Habla de paz, Montini, en Ecclesiam suam. Dice que debe ser «libre y honesta»: no puede dejar de denunciar, como crimen y ruina, la guerra de agresión, de conquista o de dominación. Una aclaración muy actual…
Yo diría que sí. Nos dice que nunca hemos terminado de abordar la agresión y la violencia. Nos dice que la búsqueda de la paz no puede dejar de ser también la búsqueda de la justicia. Así como nos dice que la búsqueda de la paz debe encontrar también caminos de reconciliación y de misericordia, dado que las guerras dejan el legado de heridas atroces. Me parece que este mensaje no sólo afecta al macromundo, sino también a nuestros pequeños mundos. Al final es una invitación: la guerra siempre parte del corazón de los hombres, hay ira, hostilidad, odio que se puede cultivar, aunque no se pertenezca a países asolados por la guerra. Me sorprende cómo nuestras sociedades, aunque formalmente en paz, se ven albergadas por tantas formas de violencia sutil o no sutil. La búsqueda de la paz no puede ser un lema sino un compromiso de todos aquellos que verdaderamente la desean.

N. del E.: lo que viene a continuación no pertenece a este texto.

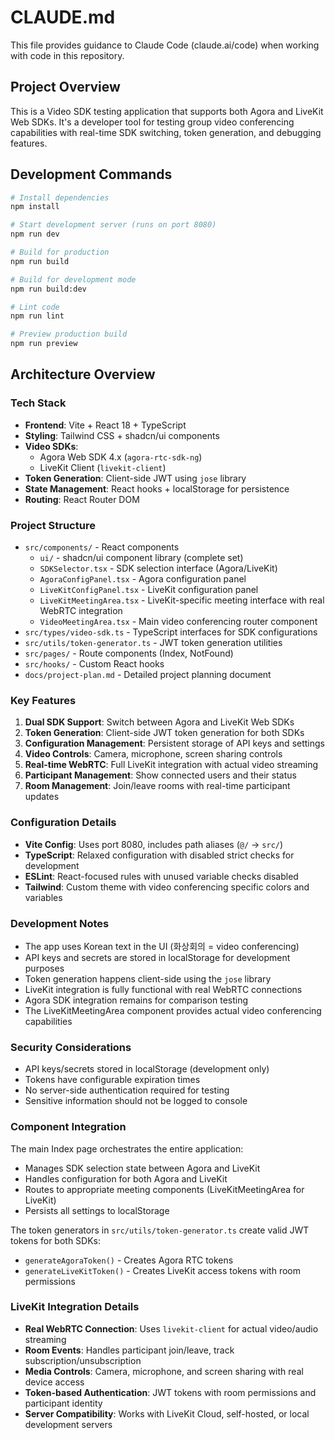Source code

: # CLAUDE.md

This file provides guidance to Claude Code (claude.ai/code) when working with code in this repository.

## Project Overview

This is a Video SDK testing application that supports both Agora and LiveKit Web SDKs. It's a developer tool for testing group video conferencing capabilities with real-time SDK switching, token generation, and debugging features.

## Development Commands

```bash
# Install dependencies
npm install

# Start development server (runs on port 8080)
npm run dev

# Build for production
npm run build

# Build for development mode
npm run build:dev

# Lint code
npm run lint

# Preview production build
npm run preview
```

## Architecture Overview

### Tech Stack
- **Frontend**: Vite + React 18 + TypeScript
- **Styling**: Tailwind CSS + shadcn/ui components
- **Video SDKs**: 
  - Agora Web SDK 4.x (`agora-rtc-sdk-ng`)
  - LiveKit Client (`livekit-client`)
- **Token Generation**: Client-side JWT using `jose` library
- **State Management**: React hooks + localStorage for persistence
- **Routing**: React Router DOM

### Project Structure

- `src/components/` - React components
  - `ui/` - shadcn/ui component library (complete set)
  - `SDKSelector.tsx` - SDK selection interface (Agora/LiveKit)
  - `AgoraConfigPanel.tsx` - Agora configuration panel
  - `LiveKitConfigPanel.tsx` - LiveKit configuration panel
  - `LiveKitMeetingArea.tsx` - LiveKit-specific meeting interface with real WebRTC integration
  - `VideoMeetingArea.tsx` - Main video conferencing router component
- `src/types/video-sdk.ts` - TypeScript interfaces for SDK configurations
- `src/utils/token-generator.ts` - JWT token generation utilities
- `src/pages/` - Route components (Index, NotFound)
- `src/hooks/` - Custom React hooks
- `docs/project-plan.md` - Detailed project planning document

### Key Features

1. **Dual SDK Support**: Switch between Agora and LiveKit Web SDKs
2. **Token Generation**: Client-side JWT token generation for both SDKs
3. **Configuration Management**: Persistent storage of API keys and settings
4. **Video Controls**: Camera, microphone, screen sharing controls
5. **Real-time WebRTC**: Full LiveKit integration with actual video streaming
6. **Participant Management**: Show connected users and their status
7. **Room Management**: Join/leave rooms with real-time participant updates

### Configuration Details

- **Vite Config**: Uses port 8080, includes path aliases (`@/` → `src/`)
- **TypeScript**: Relaxed configuration with disabled strict checks for development
- **ESLint**: React-focused rules with unused variable checks disabled
- **Tailwind**: Custom theme with video conferencing specific colors and variables

### Development Notes

- The app uses Korean text in the UI (화상회의 = video conferencing)
- API keys and secrets are stored in localStorage for development purposes
- Token generation happens client-side using the `jose` library
- LiveKit integration is fully functional with real WebRTC connections
- Agora SDK integration remains for comparison testing
- The LiveKitMeetingArea component provides actual video conferencing capabilities

### Security Considerations

- API keys/secrets stored in localStorage (development only)
- Tokens have configurable expiration times
- No server-side authentication required for testing
- Sensitive information should not be logged to console

### Component Integration

The main Index page orchestrates the entire application:
- Manages SDK selection state between Agora and LiveKit
- Handles configuration for both Agora and LiveKit
- Routes to appropriate meeting components (LiveKitMeetingArea for LiveKit)
- Persists all settings to localStorage

The token generators in `src/utils/token-generator.ts` create valid JWT tokens for both SDKs:
- `generateAgoraToken()` - Creates Agora RTC tokens
- `generateLiveKitToken()` - Creates LiveKit access tokens with room permissions

### LiveKit Integration Details

- **Real WebRTC Connection**: Uses `livekit-client` for actual video/audio streaming
- **Room Events**: Handles participant join/leave, track subscription/unsubscription  
- **Media Controls**: Camera, microphone, and screen sharing with real device access
- **Token-based Authentication**: JWT tokens with room permissions and participant identity
- **Server Compatibility**: Works with LiveKit Cloud, self-hosted, or local development servers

El primado de Pedro no pretende constituir la supremacía del orgullo espiritual y del dominio humano, leemos nuevamente en la encíclica, sino más bien un primado de servicio. El Papa Francisco nos lo demuestra en su pontificado… ¿Cómo ve los desafíos ecuménicos vinculados también al tema urgente de la paz?
Es una cuestión particularmente actual, porque la división de las Iglesias no ayuda a comprender que la humanidad está llamada a caminar en el signo de la unidad y la fraternidad. Si las Iglesias ya están divididas entre sí, ignoran el signo de comunión que están llamadas a ser. Hoy más que nunca, el camino ecuménico debe sentirse vital y convincente, si queremos que la Iglesia aporte su contribución evangélica necesaria a la unidad de la humanidad y a la paz.